After nearly 30 years in the field of cybersecurity, Criminal Justice Professor Mark Beaudry, CPP felt something was missing in the literature.
That something was a text focused on the techniques and motivations of cybercriminals. Understanding these things, he says, would help companies better understand the tools they need to defend against attacks.
Dr. Beaudry filled the gap by writing Cybercrimes and Cybercriminals (Kendall Hunt, 2023). “It’s not a cybersecurity or a cyber defense book meant to teach about how to protect computers,” he said. “It’s meant to teach about how bad actors (hackers) operate.” To that end, the book examines several examples of real-life cyber attacks, such as German student Markus Hess, who, in 1989, hacked into the Lawrence Berkeley National Laboratory in California and gathered information he sold to the KGB, and Michael Calce (aka MafiaBoy), who, while still a high school student, brought down the websites of Yahoo, CNN, and Amazon.
Dr. Beaudry has handled risk and product security—protecting people’s ideas before patent—at a software company. He has been on the faculty of Worcester State’s Criminal Justice Department since 2018 and is a frequent presenter on cyber security at conferences around the country. He has co-written or been the primary advisor for four other volumes on the topic.
This most recent book represents 15 months of work and includes the latest data. Cybercrime has only escalated in recent years, with numerous large companies, such as LinkedIn, Experian, and Marriott, experiencing data breaches affecting millions of individuals. One of the problems, Dr. Beaudry says, is that companies underestimate the innovation of criminals. “They go buy all this security technology, and they put it in, thinking that it’s going to protect their system,” he said. “But the criminals are very creative, very innovative, and they’re always going to find a way around that latest and greatest technology.”
Another, perhaps bigger, problem is the shortage of cybersecurity professionals. There are currently more than 750,000 job vacancies in the sector in the US, and the people in these jobs now are working so much, they are getting burned out and leaving, creating an even bigger gap.
It’s a gap that Dr. Beaudry calls “self-inflicted” by the industry. At the start of the century, cybersecurity was very niche, with cost-prohibitive training programs. Now, many companies in the US are trying to fill the gap by offering free courses that will prepare individuals for entry-level jobs. Still, a lot of people may not even consider the field because they assume cybersecurity professionals have to be a whiz at math and computer programming, which is not necessarily the case.

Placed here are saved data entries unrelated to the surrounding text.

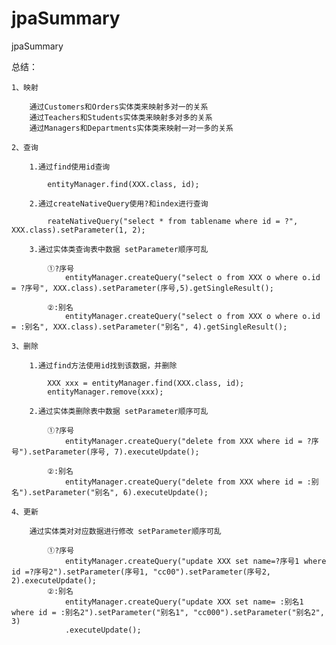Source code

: # jpaSummary
jpaSummary

总结：

	1、映射
	
		通过Customers和Orders实体类来映射多对一的关系
		通过Teachers和Students实体类来映射多对多的关系
		通过Managers和Departments实体类来映射一对一多的关系
	
	2、查询
	
		1.通过find使用id查询
		
			entityManager.find(XXX.class, id);
			
		2.通过createNativeQuery使用?和index进行查询
		
			reateNativeQuery("select * from tablename where id = ?", XXX.class).setParameter(1, 2);
			
		3.通过实体类查询表中数据 setParameter顺序可乱
		
			①?序号
				entityManager.createQuery("select o from XXX o where o.id = ?序号", XXX.class).setParameter(序号,5).getSingleResult();
			
			②:别名
				entityManager.createQuery("select o from XXX o where o.id = :别名", XXX.class).setParameter("别名", 4).getSingleResult();
	
	3、删除

		1.通过find方法使用id找到该数据，并删除
		
			XXX xxx = entityManager.find(XXX.class, id);
			entityManager.remove(xxx);
			
		2.通过实体类删除表中数据 setParameter顺序可乱
		
			①?序号
				entityManager.createQuery("delete from XXX where id = ?序号").setParameter(序号, 7).executeUpdate();
			
			②:别名
				entityManager.createQuery("delete from XXX where id = :别名").setParameter("别名", 6).executeUpdate();
				
	4、更新
		
		通过实体类对对应数据进行修改 setParameter顺序可乱
		
			①?序号
				entityManager.createQuery("update XXX set name=?序号1 where id =?序号2").setParameter(序号1, "cc00").setParameter(序号2, 2).executeUpdate();
			②:别名
				entityManager.createQuery("update XXX set name= :别名1 where id = :别名2").setParameter("别名1", "cc000").setParameter("别名2", 3)
				.executeUpdate();
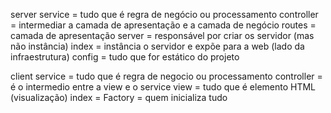 server
  service = tudo que é regra de negócio ou processamento
  controller = intermediar a camada de apresentação e a camada de negócio
  routes = camada de apresentação
  server = responsável por criar os servidor (mas não instância)
  index = instância o servidor e expõe para a web (lado da infraestrutura)
  config = tudo que for estático do projeto

client
  service = tudo que é regra de negocio ou processamento
  controller = é o intermedio entre a view e o service
  view = tudo que é elemento HTML (visualização)
  index = Factory  = quem inicializa tudo

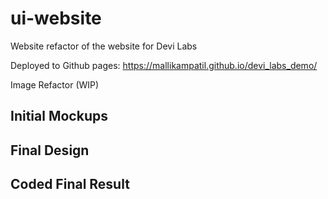 # ui-website
Website refactor of the website for Devi Labs

Deployed to Github pages: https://mallikampatil.github.io/devi_labs_demo/

Image Refactor (WIP)
## Initial Mockups

## Final Design 

## Coded Final Result 
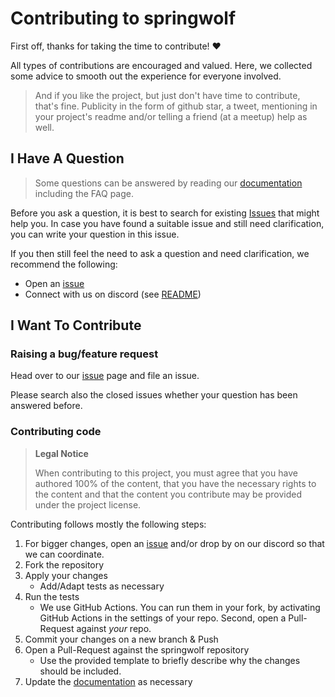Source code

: # Contributing to springwolf

First off, thanks for taking the time to contribute! ❤️

All types of contributions are encouraged and valued.
Here, we collected some advice to smooth out the experience for everyone involved.

> And if you like the project, but just don't have time to contribute, that's fine. Publicity in the form of github star, a tweet, mentioning in your project's readme and/or telling a friend (at a meetup) help as well.

## I Have A Question

> Some questions can be answered by reading our [documentation](https://www.springwolf.dev/docs/faq) including the FAQ page.

Before you ask a question, it is best to search for existing [Issues](https://github.com/springwolf/springwolf-core/issues) that might help you.
In case you have found a suitable issue and still need clarification, you can write your question in this issue.

If you then still feel the need to ask a question and need clarification, we recommend the following:
- Open an [issue](https://github.com/springwolf/springwolf-core/issues)
- Connect with us on discord (see [README](README.md))

## I Want To Contribute
### Raising a bug/feature request

Head over to our [issue](https://github.com/springwolf/springwolf-core/issues?q=is%3Aissue) page and file an issue.

Please search also the closed issues whether your question has been answered before.

### Contributing code
> **Legal Notice**
> 
> When contributing to this project, you must agree that you have authored 100% of the content, that you have the necessary rights to the content and that the content you contribute may be provided under the project license.

Contributing follows mostly the following steps:

1. For bigger changes, open an [issue](https://github.com/springwolf/springwolf-core/issues) and/or drop by on our discord so that we can coordinate.
2. Fork the repository
3. Apply your changes
   - Add/Adapt tests as necessary
4. Run the tests
   - We use GitHub Actions. You can run them in your fork, by activating GitHub Actions in the settings of your repo. Second, open a Pull-Request against _your_ repo.
5. Commit your changes on a new branch & Push
6. Open a Pull-Request against the springwolf repository
   - Use the provided template to briefly describe why the changes should be included.
7. Update the [documentation](https://github.com/springwolf/springwolf.github.io) as necessary

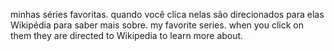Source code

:minhas séries favoritas. quando você clica nelas são direcionados para elas Wikipédia para saber mais sobre.
my favorite series. when you click on them they are directed to Wikipedia to learn more about.
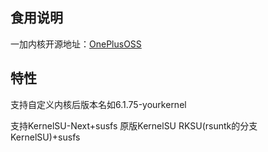 ## 食用说明

一加内核开源地址：[OnePlusOSS](https://github.com/OnePlusOSS/kernel_manifest)

## 特性
支持自定义内核后版本名如6.1.75-yourkernel

支持KernelSU-Next+susfs  原版KernelSU  RKSU(rsuntk的分支KernelSU)+susfs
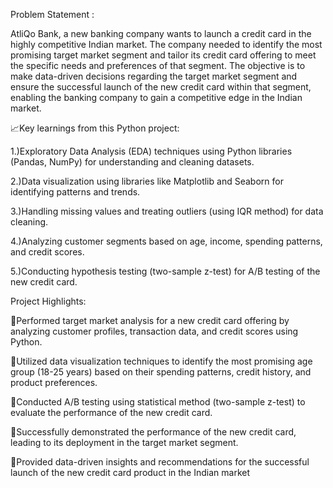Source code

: Problem Statement : 

AtliQo Bank, a new banking company wants to launch a credit card in the highly competitive Indian market. The company needed to identify the most promising target market segment and tailor its credit card offering to meet the specific needs and preferences of that segment. The objective is to make data-driven decisions regarding the target market segment and ensure the successful launch of the new credit card within that segment, enabling the banking company to gain a competitive edge in the Indian market.



📈Key learnings from this Python project:

1.)Exploratory Data Analysis (EDA) techniques using Python libraries (Pandas, NumPy) for understanding and cleaning datasets.

2.)Data visualization using libraries like Matplotlib and Seaborn for identifying patterns and trends.

3.)Handling missing values and treating outliers (using IQR method) for data cleaning.

4.)Analyzing customer segments based on age, income, spending patterns, and credit scores.

5.)Conducting hypothesis testing (two-sample z-test) for A/B testing of the new credit card.





Project Highlights:

💠Performed target market analysis for a new credit card offering by analyzing customer profiles, transaction data, and credit scores using Python.

💠Utilized data visualization techniques to identify the most promising age group (18-25 years) based on their spending patterns, credit history, and product preferences.

💠Conducted A/B testing using statistical method (two-sample z-test) to evaluate the performance of the new credit card.

💠Successfully demonstrated the performance of the new credit card, leading to its deployment in the target market segment.

💠Provided data-driven insights and recommendations for the successful launch of the new credit card product in the Indian market
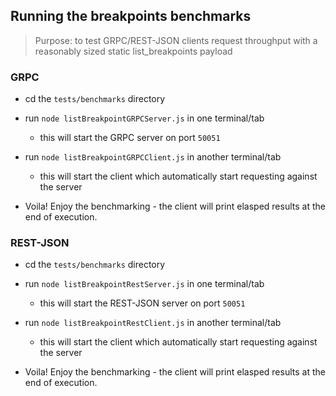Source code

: ## Running the breakpoints benchmarks

> Purpose: to test GRPC/REST-JSON clients request throughput with
> a reasonably sized static list_breakpoints payload

### GRPC
* cd the `tests/benchmarks` directory
* run `node listBreakpointGRPCServer.js` in one terminal/tab
	* this will start the GRPC server on port `50051`

* run `node listBreakpointGRPCClient.js` in another terminal/tab
	* this will start the client which automatically start requesting against the server

* Voila! Enjoy the benchmarking - the client will print elasped results at the end of execution.


### REST-JSON
* cd the `tests/benchmarks` directory
* run `node listBreakpointRestServer.js` in one terminal/tab
	* this will start the REST-JSON server on port `50051`

* run `node listBreakpointRestClient.js` in another terminal/tab
	* this will start the client which automatically start requesting against the server

* Voila! Enjoy the benchmarking - the client will print elasped results at the end of execution.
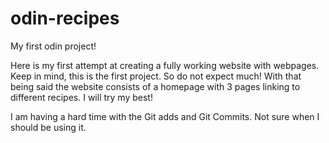 # odin-recipes
My first odin project!

Here is my first attempt at creating a fully working website with webpages. Keep in mind, this is the first project. So do not expect much! With that being said the website consists of a homepage with 3 pages linking to different recipes. I will try my best!

I am having a hard time with the Git adds and Git Commits. Not sure when I should be using it.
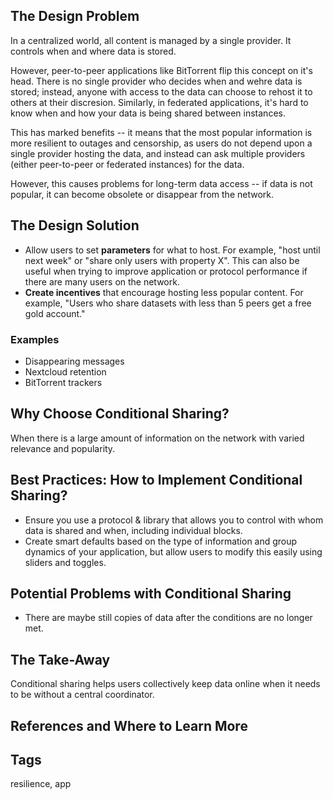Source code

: ## The Design Problem 

In a centralized world, all content is managed by a single provider. It controls
when and where data is stored. 

However, peer-to-peer applications like BitTorrent flip this concept on it's
head. There is no single provider who decides when and wehre data is stored; instead,
anyone with access to the data can choose to rehost it to others at their
discresion. Similarly, in federated applications, it's hard to know when and
how your data is being shared between instances.

This has marked benefits -- it means that the most popular information is more
resilient to outages and censorship, as users do not depend upon a single
provider hosting the data, and instead can ask multiple providers (either
peer-to-peer or federated instances) for the data. 

However, this causes problems for long-term data access -- if data is not
popular, it can become obsolete or disappear from the network. 

## The Design Solution 

- Allow users to set **parameters** for what to host. For example, "host until
  next week" or "share only users with property X". This can also be useful when
  trying to improve application or protocol performance if there are many
  users on the network.
- **Create incentives** that encourage hosting less popular content. For example,
  "Users who share datasets with less than 5 peers get a free gold account."

### Examples

- Disappearing messages
- Nextcloud retention 
- BitTorrent trackers

## Why Choose Conditional Sharing?

When there is a large amount of information on the network with varied relevance and popularity.

## Best Practices: How to Implement Conditional Sharing?

- Ensure you use a protocol & library that allows you to control with whom data is shared
  and when, including individual blocks. 
- Create smart defaults based on the type of information and group dynamics of
  your application, but allow users to modify this easily using sliders and
  toggles.

## Potential Problems with Conditional Sharing  

- There are maybe still copies of data after the conditions are no longer met. 

## The Take-Away 

Conditional sharing helps users collectively keep data online when it needs to be without a central coordinator.

## References and Where to Learn More 

## Tags

resilience, app

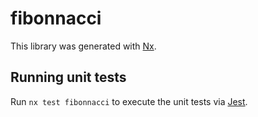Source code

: # fibonnacci

This library was generated with [Nx](https://nx.dev).

## Running unit tests

Run `nx test fibonnacci` to execute the unit tests via [Jest](https://jestjs.io).
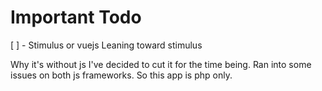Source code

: # Important Todo
[ ] - Stimulus or vuejs Leaning toward stimulus

Why it's without js I've decided to cut it for the time being.
Ran into some issues on both js frameworks.
So this app is php only.

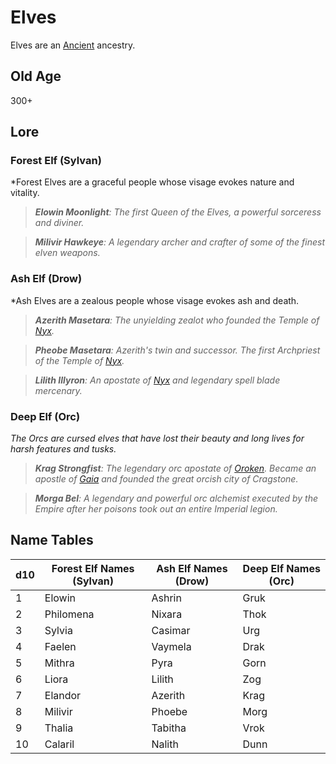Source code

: # Elves

Elves are an [Ancient](../Mechanical/Ancient.md) ancestry.

## Old Age

300+

## Lore

### Forest Elf (Sylvan)

*Forest Elves are a graceful people whose visage evokes nature and vitality.

> ***Elowin Moonlight**: The first Queen of the Elves, a powerful sorceress and diviner.*

> ***Milivir Hawkeye**: A legendary archer and crafter of some of the finest elven weapons.*

### Ash Elf (Drow)

*Ash Elves are a zealous people whose visage evokes ash and death.

> ***Azerith Masetara**: The unyielding zealot who founded the Temple of [Nyx](../../../Resources%20for%20GMs/Mithrinian%20Pantheons/Mithrinian%20Deities/Nyx.md).*

> ***Pheobe Masetara**: Azerith's twin and successor. The first Archpriest of the Temple of [Nyx](../../../Resources%20for%20GMs/Mithrinian%20Pantheons/Mithrinian%20Deities/Nyx.md).*

> ***Lilith Illyron**: An apostate of [Nyx](../../../Resources%20for%20GMs/Mithrinian%20Pantheons/Mithrinian%20Deities/Nyx.md) and legendary spell blade mercenary.*

### Deep Elf (Orc)

*The Orcs are cursed elves that have lost their beauty and long lives for harsh features and tusks.*

> ***Krag Strongfist**: The legendary orc apostate of [Oroken](../../../Resources%20for%20GMs/Mithrinian%20Pantheons/Mithrinian%20Deities/Oroken.md). Became an apostle of [Gaia](../../../Resources%20for%20GMs/Mithrinian%20Pantheons/Mithrinian%20Deities/Gaia.md) and founded the great orcish city of Cragstone.*

> ***Morga Bel**: A legendary and powerful orc alchemist executed by the Empire after her poisons took out an entire Imperial legion.*

## Name Tables

| d10 | Forest Elf Names (Sylvan) | Ash Elf Names (Drow) | Deep Elf Names (Orc) |
| --- | ------------------------- | -------------------- | -------------------- |
| 1   | Elowin                    | Ashrin               | Gruk                 |
| 2   | Philomena                 | Nixara               | Thok                 |
| 3   | Sylvia                    | Casimar              | Urg                  |
| 4   | Faelen                    | Vaymela              | Drak                 |
| 5   | Mithra                    | Pyra                 | Gorn                 |
| 6   | Liora                     | Lilith               | Zog                  |
| 7   | Elandor                   | Azerith              | Krag                 |
| 8   | Milivir                   | Phoebe               | Morg                 |
| 9   | Thalia                    | Tabitha              | Vrok                 |
| 10  | Calaril                   | Nalith               | Dunn                 |
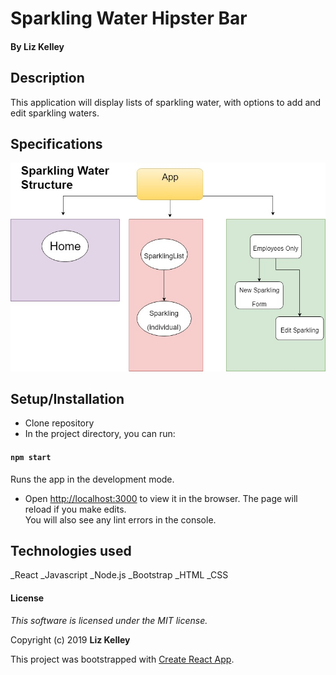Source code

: # Sparkling Water Hipster Bar

#### By Liz Kelley

## Description
This application will display lists of sparkling water, with options to add and edit sparkling waters.

## Specifications
![Component Structure](./src/assets/sparkling-component-structure.jpg)

## Setup/Installation

* Clone repository
* In the project directory, you can run:
#### `npm start`
  Runs the app in the development mode.<br>

* Open [http://localhost:3000](http://localhost:3000) to view it in the browser.
  The page will reload if you make edits.<br>
  You will also see any lint errors in the console.

## Technologies used
_React
_Javascript
_Node.js
_Bootstrap
_HTML
_CSS

#### License
*This software is licensed under the MIT license.*

Copyright (c) 2019 **Liz Kelley**

This project was bootstrapped with [Create React App](https://github.com/facebook/create-react-app).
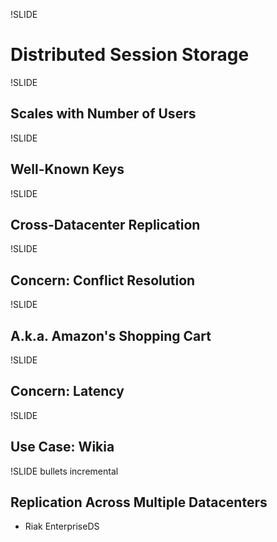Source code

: !SLIDE

# Distributed Session Storage #

!SLIDE

## Scales with Number of Users ##

!SLIDE

## Well-Known Keys ##

!SLIDE

## Cross-Datacenter Replication ##

!SLIDE

## Concern: Conflict Resolution ##

!SLIDE

## A.k.a. Amazon's Shopping Cart ##

!SLIDE

## Concern: Latency ##

!SLIDE

## Use Case: Wikia ##

!SLIDE bullets incremental

## Replication Across Multiple Datacenters ##

* Riak EnterpriseDS
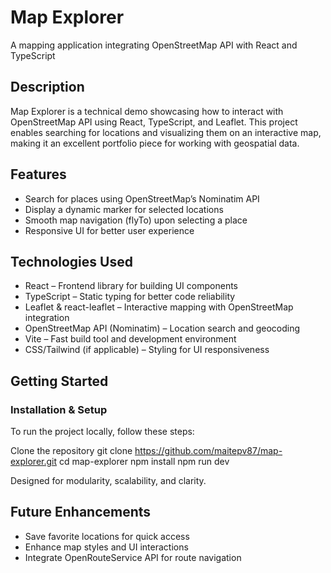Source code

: # Map Explorer

A mapping application integrating OpenStreetMap API with React and TypeScript

## Description

Map Explorer is a technical demo showcasing how to interact with OpenStreetMap API using React, TypeScript, and Leaflet. This project enables searching for locations and visualizing them on an interactive map, making it an excellent portfolio piece for working with geospatial data.

## Features

- Search for places using OpenStreetMap’s Nominatim API
- Display a dynamic marker for selected locations
- Smooth map navigation (flyTo) upon selecting a place
- Responsive UI for better user experience

## Technologies Used

- React – Frontend library for building UI components
- TypeScript – Static typing for better code reliability
- Leaflet & react-leaflet – Interactive mapping with OpenStreetMap integration
- OpenStreetMap API (Nominatim) – Location search and geocoding
- Vite – Fast build tool and development environment
- CSS/Tailwind (if applicable) – Styling for UI responsiveness

## Getting Started

### Installation & Setup

To run the project locally, follow these steps:

Clone the repository
git clone https://github.com/maitepv87/map-explorer.git
cd map-explorer
npm install
npm run dev

Designed for modularity, scalability, and clarity.

## Future Enhancements

- Save favorite locations for quick access
- Enhance map styles and UI interactions
- Integrate OpenRouteService API for route navigation
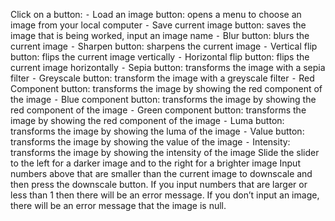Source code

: Click on a button: 
	⁃	Load an image button: opens a menu to choose an image from your local computer
	⁃	Save current image button: saves the image that is being worked, input an image name
	⁃	Blur button: blurs the current image
	⁃	Sharpen button: sharpens the current image
	⁃	Vertical flip button: flips the current image vertically
	⁃	Horizontal flip button: flips the current image horizontally
	⁃	Sepia button: transforms the image with a sepia filter
	⁃	Greyscale button: transform the image with a greyscale filter
	⁃	Red Component button: transforms the image by showing the red component of the image
	⁃	Blue component button: transforms the image by showing the red component of the image
	⁃	Green component button: transforms the image by showing the red component of the image
	⁃	Luma button: transforms the image by showing the luma of the image
	⁃	Value button: transforms the image by showing the value  of the image
	⁃	Intensity: transforms the image by showing the intensity of the image
Slide the slider to the left for a darker image and to the right for a brighter image
Input numbers above that are smaller than the current image to downscale and then press the downscale button. If you input numbers that are larger or less than 1 then there will be an error message. 
If you don’t input an image, there will be an error message that the image is null. 
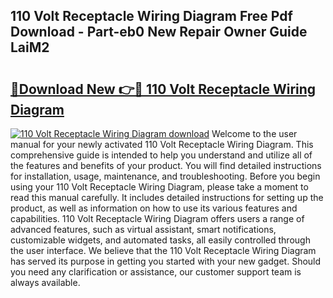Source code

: ## 110 Volt Receptacle Wiring Diagram Free Pdf Download - Part-eb0 New Repair Owner Guide LaiM2

# <h2><a href="http://dflk0dz.blite.top/?on=110+Volt+Receptacle+Wiring+Diagram">🔗Download New 👉🔴 110 Volt Receptacle Wiring Diagram</a></h2>

[![110 Volt Receptacle Wiring Diagram download](https://i.imgur.com/lujVjoI.png)](http://dflk0dz.blite.top/?on=110+Volt+Receptacle+Wiring+Diagram)
Welcome to the user manual for your newly activated 110 Volt Receptacle Wiring Diagram. This comprehensive guide is intended to help you understand and utilize all of the features and benefits of your product. You will find detailed instructions for installation, usage, maintenance, and troubleshooting. Before you begin using your 110 Volt Receptacle Wiring Diagram, please take a moment to read this manual carefully. It includes detailed instructions for setting up the product, as well as information on how to use its various features and capabilities. 110 Volt Receptacle Wiring Diagram offers users a range of advanced features, such as virtual assistant, smart notifications, customizable widgets, and automated tasks, all easily controlled through the user interface. We believe that the 110 Volt Receptacle Wiring Diagram has served its purpose in getting you started with your new gadget. Should you need any clarification or assistance, our customer support team is always available.
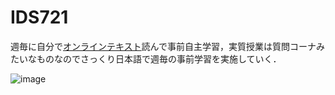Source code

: # IDS721
週毎に自分で[オンラインテキスト](https://noahgift.github.io/cloud-data-analysis-at-scale/)読んで事前自主学習，実質授業は質問コーナみたいなものなのでさっくり日本語で週毎の事前学習を実施していく．

![image](https://user-images.githubusercontent.com/56372825/105379749-26b08480-5bdb-11eb-9b8d-7bc5a7d34cb2.png)
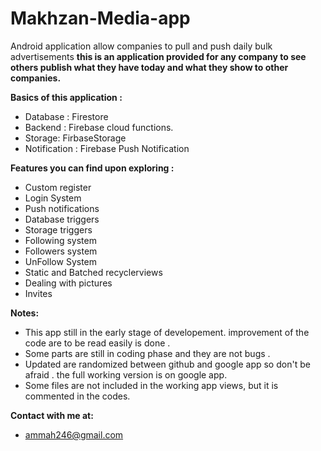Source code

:# Makhzan-Media-app
Android application allow companies to pull and push daily bulk advertisements
**this is an application provided for any company to see others publish what they have today and what they show to other companies.**

**Basics of this application :**
* Database : Firestore
* Backend : Firebase cloud functions.
* Storage: FirbaseStorage
* Notification : Firebase Push Notification


**Features you can find upon exploring :**
* Custom register
* Login System
* Push notifications
* Database triggers 
* Storage triggers
* Following system
* Followers system
* UnFollow System
* Static and Batched recyclerviews
* Dealing with pictures
* Invites

**Notes:**
* This app still in the early stage of developement. improvement of the code are to be read easily is done .
* Some  parts are still in coding phase and they are not bugs .
* Updated are randomized between github and google app so don't be afraid . the full working version is on google app.
* Some files are not included in the working app views, but it is commented in the codes. 


**Contact with me at:**
* ammah246@gmail.com
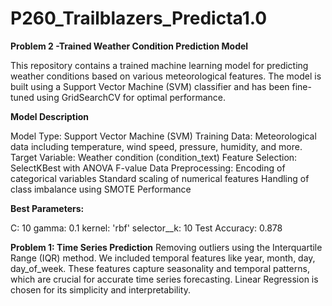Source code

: # P260_Trailblazers_Predicta1.0
**Problem 2 -Trained Weather Condition Prediction Model**

This repository contains a trained machine learning model for predicting weather conditions based on various meteorological features. The model is built using a Support Vector Machine (SVM) classifier and has been fine-tuned using GridSearchCV for optimal performance.

**Model Description**

Model Type: Support Vector Machine (SVM)
Training Data: Meteorological data including temperature, wind speed, pressure, humidity, and more.
Target Variable: Weather condition (condition_text)
Feature Selection: SelectKBest with ANOVA F-value
Data Preprocessing:
Encoding of categorical variables
Standard scaling of numerical features
Handling of class imbalance using SMOTE
Performance

**Best Parameters:**

C: 10
gamma: 0.1
kernel: 'rbf'
selector__k: 10
Test Accuracy: 0.878 

**Problem 1: Time Series Prediction**
Removing outliers using the Interquartile Range (IQR) method. We included temporal features like year, month, day, day_of_week. These features capture seasonality and temporal patterns, which are crucial for accurate time series forecasting. Linear Regression is chosen for its simplicity and interpretability. 
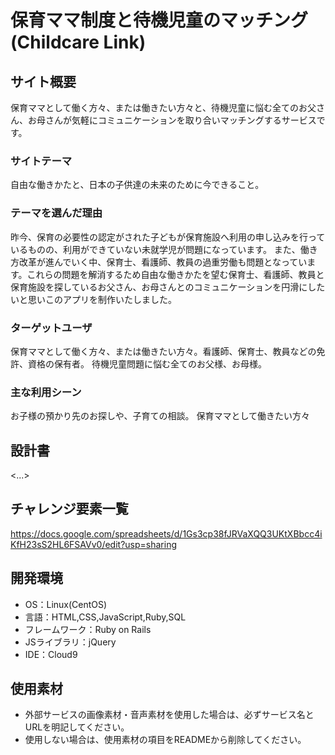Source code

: # 保育ママ制度と待機児童のマッチング(Childcare Link)

## サイト概要
 保育ママとして働く方々、または働きたい方々と、待機児童に悩む全てのお父さん、お母さんが気軽にコミュニケーションを取り合いマッチングするサービスです。

### サイトテーマ
自由な働きかたと、日本の子供達の未来のために今できること。

### テーマを選んだ理由
昨今、保育の必要性の認定がされた子どもが保育施設へ利用の申し込みを行っているものの、利用ができていない未就学児が問題になっています。
また、働き方改革が進んでいく中、保育士、看護師、教員の過重労働も問題となっています。これらの問題を解消するため自由な働きかたを望む保育士、看護師、教員と保育施設を探しているお父さん、お母さんとのコミュニケーションを円滑にしたいと思いこのアプリを制作いたしました。

### ターゲットユーザ
保育ママとして働く方々、または働きたい方々。看護師、保育士、教員などの免許、資格の保有者。
待機児童問題に悩む全てのお父様、お母様。

### 主な利用シーン
お子様の預かり先のお探しや、子育ての相談。
保育ママとして働きたい方々

## 設計書
<...>

## チャレンジ要素一覧
https://docs.google.com/spreadsheets/d/1Gs3cp38fJRVaXQQ3UKtXBbcc4iKfH23sS2HL6FSAVv0/edit?usp=sharing

## 開発環境
- OS：Linux(CentOS)
- 言語：HTML,CSS,JavaScript,Ruby,SQL
- フレームワーク：Ruby on Rails
- JSライブラリ：jQuery
- IDE：Cloud9

## 使用素材
- 外部サービスの画像素材・音声素材を使用した場合は、必ずサービス名とURLを明記してください。
- 使用しない場合は、使用素材の項目をREADMEから削除してください。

The National Initiative for Cybersecurity Education, where Dr. Beaudry is co-chair of the Career Pathways Committee, is working to figure out ways to bring more people into the field.
This will be essential, with the rise of nation-state hackers—the biggest threat to security today. They are targeting businesses to steal cell phone and computer technology and weapon designs. They have the resources—in people and money—to pose a serious threat to the country’s critical infrastructure—banking, transportation, communication, and electrical grid systems, among others. A disruption in any one of these areas could affect the quality of life people in the US enjoy. Airplanes could be grounded, savings accounts could be lost, gas prices could go up. And the majority of this infrastructure in the US—80 percent—is in the private sector, where security measures may not be as effectively implemented or controlled as we think.
The US has several excellent federal agencies devoted to cybersecurity, but we need to do a better job training local law enforcement to investigate these crimes, he said.
“The innovation of hackers is going to be much faster than we can keep up with,” Dr. Beaudry said. They will find better ways to hack phones, computers, and even cars, and we’re past the point of a return to non-computerized technology. Another big problem, he predicts, is the hacking of satellites, which operate everything from television and GPS signals to weapons systems.
“Luckily the generations coming up now are more technologically savvy,” he said. And there has been increasing interest in this area. Cybercrime is an up-and-coming field finally getting the attention it deserves, he said.
Part of that attention is coming from students. Worcester State students can take courses on cyber crime and criminology, cyber intelligence, terrorism, managing cyber risks, human factors in cybersecurity, cyber warfare, and introduction to cybersecurity for criminal justice.
As for Dr. Beaudry, besides continuing to teach cybercrime courses and present at conferences, he is contemplating writing another book—this one focused on nation-state hackers.